_The input_
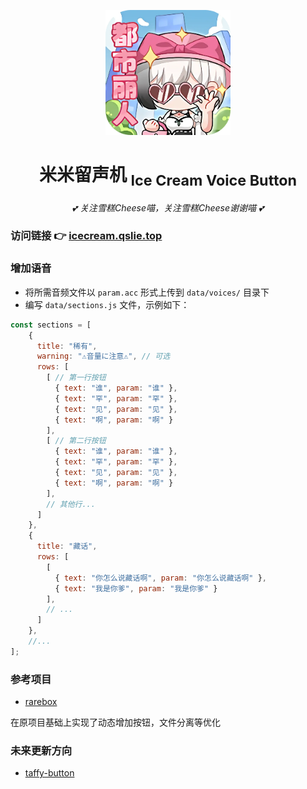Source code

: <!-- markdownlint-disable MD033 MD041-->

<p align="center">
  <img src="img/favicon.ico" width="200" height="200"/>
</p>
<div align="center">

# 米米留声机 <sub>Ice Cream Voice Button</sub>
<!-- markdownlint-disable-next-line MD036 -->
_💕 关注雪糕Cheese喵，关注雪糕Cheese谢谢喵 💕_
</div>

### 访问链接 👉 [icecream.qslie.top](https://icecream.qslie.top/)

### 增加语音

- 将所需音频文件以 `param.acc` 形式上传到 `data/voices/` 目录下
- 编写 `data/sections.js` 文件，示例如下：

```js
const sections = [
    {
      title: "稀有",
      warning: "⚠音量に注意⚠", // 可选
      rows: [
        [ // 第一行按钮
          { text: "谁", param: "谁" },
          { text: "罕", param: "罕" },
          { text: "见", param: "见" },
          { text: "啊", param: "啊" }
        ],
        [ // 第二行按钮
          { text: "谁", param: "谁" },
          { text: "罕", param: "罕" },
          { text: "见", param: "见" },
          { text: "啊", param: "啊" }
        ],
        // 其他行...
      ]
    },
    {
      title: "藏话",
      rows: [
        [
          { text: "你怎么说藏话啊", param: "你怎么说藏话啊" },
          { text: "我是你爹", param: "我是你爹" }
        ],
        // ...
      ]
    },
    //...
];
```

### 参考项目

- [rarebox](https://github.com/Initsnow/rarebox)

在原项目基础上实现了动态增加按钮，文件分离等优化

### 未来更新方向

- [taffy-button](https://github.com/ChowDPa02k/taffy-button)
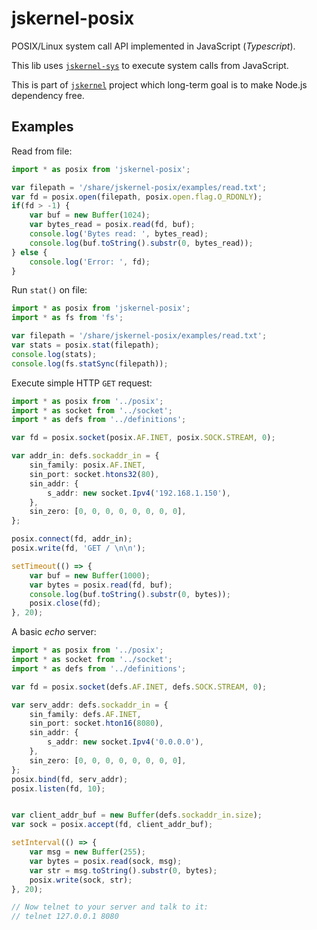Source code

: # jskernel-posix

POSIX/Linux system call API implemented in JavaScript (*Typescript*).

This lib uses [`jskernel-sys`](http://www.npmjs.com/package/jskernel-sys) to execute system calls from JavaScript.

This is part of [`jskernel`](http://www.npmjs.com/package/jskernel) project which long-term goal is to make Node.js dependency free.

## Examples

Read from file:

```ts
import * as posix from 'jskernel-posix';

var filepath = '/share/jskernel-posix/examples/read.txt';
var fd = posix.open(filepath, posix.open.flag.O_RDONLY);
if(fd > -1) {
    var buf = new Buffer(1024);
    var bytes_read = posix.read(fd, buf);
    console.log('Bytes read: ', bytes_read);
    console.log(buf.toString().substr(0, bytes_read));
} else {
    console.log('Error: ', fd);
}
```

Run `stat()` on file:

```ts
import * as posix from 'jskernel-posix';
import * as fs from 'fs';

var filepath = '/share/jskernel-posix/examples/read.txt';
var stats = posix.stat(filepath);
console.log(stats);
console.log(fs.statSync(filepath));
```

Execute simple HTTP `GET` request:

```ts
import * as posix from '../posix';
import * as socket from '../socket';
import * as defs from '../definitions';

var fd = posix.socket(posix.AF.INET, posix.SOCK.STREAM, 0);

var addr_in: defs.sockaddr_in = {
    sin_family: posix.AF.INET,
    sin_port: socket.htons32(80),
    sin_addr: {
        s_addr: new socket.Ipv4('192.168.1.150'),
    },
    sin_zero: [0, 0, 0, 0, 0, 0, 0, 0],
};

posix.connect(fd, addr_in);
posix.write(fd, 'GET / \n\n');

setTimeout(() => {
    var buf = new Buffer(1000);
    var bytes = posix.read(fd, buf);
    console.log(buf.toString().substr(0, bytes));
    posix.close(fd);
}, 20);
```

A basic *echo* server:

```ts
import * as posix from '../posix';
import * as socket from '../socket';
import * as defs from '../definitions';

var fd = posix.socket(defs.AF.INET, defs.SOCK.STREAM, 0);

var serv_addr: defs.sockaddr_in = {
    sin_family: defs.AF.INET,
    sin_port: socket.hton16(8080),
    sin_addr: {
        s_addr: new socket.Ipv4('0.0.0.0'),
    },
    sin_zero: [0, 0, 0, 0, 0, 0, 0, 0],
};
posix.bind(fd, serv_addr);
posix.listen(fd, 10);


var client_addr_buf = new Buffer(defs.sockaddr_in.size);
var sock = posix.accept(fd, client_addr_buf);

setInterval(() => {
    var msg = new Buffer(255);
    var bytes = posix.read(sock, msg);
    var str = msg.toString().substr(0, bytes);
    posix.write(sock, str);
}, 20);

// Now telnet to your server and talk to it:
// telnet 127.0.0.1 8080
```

--

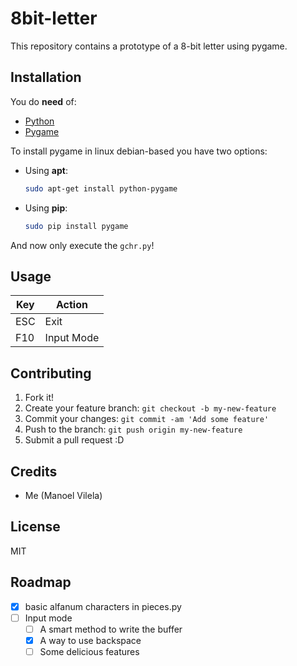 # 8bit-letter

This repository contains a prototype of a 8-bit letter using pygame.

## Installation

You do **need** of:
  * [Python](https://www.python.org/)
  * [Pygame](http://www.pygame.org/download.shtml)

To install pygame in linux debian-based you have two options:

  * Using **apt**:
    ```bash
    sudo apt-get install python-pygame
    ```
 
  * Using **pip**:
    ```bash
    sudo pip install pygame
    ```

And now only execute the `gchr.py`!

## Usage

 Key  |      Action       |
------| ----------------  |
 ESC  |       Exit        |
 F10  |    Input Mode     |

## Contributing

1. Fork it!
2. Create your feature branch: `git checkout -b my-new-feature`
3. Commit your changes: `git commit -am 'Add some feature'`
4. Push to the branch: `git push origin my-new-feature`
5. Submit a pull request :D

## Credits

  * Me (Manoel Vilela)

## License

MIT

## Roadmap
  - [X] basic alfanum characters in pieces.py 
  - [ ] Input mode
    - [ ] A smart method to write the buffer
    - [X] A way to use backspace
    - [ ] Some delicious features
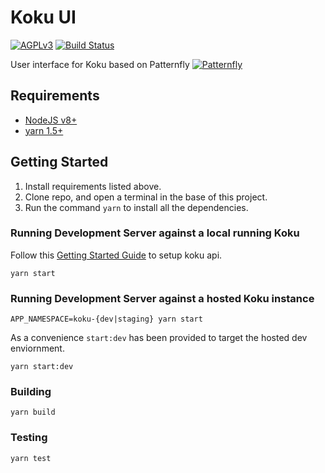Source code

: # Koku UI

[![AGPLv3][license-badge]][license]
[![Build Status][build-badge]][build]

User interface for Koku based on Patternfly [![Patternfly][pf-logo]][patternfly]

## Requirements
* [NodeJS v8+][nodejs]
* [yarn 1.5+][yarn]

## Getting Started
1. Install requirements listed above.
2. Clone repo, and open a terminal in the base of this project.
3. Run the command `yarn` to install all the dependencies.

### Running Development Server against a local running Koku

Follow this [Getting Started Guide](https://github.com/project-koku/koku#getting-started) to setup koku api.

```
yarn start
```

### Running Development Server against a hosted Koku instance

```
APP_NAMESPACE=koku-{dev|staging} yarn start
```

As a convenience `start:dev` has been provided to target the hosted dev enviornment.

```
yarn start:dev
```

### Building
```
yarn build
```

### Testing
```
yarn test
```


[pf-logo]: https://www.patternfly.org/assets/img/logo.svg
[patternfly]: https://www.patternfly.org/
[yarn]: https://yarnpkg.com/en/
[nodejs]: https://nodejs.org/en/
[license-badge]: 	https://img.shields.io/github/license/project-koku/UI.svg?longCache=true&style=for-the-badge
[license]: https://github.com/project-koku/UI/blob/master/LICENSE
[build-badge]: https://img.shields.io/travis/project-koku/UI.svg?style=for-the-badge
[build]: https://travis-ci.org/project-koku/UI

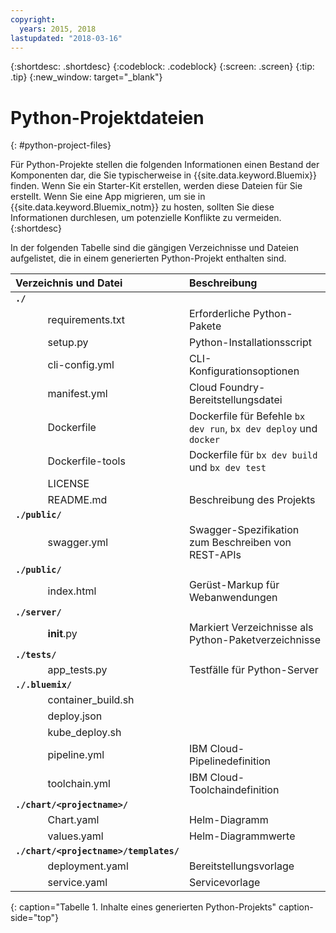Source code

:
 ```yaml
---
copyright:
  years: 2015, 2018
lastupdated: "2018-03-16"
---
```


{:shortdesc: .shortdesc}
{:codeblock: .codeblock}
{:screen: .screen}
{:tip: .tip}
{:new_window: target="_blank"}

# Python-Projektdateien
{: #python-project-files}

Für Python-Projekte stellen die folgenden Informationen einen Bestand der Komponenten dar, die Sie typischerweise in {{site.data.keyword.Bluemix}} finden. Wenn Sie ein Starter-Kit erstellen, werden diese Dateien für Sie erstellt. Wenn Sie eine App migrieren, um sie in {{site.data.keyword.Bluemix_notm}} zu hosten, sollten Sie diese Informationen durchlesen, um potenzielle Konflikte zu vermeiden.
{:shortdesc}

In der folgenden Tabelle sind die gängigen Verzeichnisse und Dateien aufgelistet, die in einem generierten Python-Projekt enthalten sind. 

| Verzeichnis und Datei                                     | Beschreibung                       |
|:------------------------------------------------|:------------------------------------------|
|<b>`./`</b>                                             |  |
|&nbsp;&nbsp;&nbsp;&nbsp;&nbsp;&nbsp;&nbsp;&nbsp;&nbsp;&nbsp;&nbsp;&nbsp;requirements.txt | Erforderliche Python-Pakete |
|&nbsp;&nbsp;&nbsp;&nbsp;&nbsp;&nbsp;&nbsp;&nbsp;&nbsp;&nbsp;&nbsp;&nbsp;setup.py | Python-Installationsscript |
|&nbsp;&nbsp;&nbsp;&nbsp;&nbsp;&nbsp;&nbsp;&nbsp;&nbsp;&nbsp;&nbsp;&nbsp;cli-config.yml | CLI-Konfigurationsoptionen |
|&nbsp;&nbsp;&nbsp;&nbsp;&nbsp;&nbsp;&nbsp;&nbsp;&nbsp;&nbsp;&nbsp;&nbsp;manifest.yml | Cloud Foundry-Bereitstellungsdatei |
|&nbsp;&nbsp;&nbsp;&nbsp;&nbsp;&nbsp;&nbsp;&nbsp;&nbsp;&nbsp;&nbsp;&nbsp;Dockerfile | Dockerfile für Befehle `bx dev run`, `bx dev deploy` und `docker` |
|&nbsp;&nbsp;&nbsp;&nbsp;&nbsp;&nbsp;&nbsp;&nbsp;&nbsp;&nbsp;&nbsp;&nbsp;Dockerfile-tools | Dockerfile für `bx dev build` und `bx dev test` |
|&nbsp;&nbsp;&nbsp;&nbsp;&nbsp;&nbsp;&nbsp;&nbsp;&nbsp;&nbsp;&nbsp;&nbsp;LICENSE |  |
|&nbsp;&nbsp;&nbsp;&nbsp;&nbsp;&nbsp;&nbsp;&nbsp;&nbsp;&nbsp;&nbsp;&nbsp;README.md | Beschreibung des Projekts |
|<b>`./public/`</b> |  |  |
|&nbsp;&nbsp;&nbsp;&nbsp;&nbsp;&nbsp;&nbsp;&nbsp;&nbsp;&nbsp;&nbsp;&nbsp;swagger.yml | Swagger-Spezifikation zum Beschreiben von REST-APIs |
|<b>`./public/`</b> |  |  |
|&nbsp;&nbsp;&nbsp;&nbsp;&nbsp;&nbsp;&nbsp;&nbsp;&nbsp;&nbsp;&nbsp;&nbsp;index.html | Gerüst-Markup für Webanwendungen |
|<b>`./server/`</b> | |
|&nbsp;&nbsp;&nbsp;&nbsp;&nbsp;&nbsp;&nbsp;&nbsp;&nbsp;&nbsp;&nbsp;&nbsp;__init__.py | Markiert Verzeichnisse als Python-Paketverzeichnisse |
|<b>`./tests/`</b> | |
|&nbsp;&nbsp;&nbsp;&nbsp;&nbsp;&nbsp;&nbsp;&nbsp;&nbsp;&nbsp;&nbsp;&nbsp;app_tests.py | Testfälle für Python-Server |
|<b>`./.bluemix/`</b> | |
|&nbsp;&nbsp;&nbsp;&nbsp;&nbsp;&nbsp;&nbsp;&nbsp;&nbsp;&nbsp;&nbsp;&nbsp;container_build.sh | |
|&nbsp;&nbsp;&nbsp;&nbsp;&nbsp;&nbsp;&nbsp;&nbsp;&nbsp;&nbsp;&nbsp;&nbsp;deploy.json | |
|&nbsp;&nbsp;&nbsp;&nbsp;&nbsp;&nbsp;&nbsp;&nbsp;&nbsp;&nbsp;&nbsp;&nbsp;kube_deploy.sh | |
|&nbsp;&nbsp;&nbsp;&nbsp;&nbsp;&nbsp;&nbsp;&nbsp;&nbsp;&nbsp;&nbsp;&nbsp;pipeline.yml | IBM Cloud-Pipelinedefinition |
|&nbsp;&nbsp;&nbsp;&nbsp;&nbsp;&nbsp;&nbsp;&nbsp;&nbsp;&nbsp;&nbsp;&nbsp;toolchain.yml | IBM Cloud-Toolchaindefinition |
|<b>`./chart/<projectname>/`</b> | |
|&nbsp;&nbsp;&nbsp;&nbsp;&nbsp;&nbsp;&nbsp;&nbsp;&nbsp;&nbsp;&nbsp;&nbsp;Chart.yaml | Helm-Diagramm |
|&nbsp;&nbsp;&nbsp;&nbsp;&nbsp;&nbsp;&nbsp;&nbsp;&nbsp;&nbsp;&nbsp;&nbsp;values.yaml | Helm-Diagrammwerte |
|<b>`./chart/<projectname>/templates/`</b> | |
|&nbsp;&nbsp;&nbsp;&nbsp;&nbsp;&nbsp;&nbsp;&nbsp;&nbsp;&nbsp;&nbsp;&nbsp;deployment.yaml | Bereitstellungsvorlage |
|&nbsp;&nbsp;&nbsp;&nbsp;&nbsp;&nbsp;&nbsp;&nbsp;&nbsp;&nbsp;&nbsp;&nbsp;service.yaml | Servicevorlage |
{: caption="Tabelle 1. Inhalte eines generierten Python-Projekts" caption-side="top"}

_The problem_
Copy each line in the entries above where the word "open" shows up.

_Reply_
var fd = posix.open(filepath, posix.open.flag.O_RDONLY);
2. Clone repo, and open a terminal in the base of this project.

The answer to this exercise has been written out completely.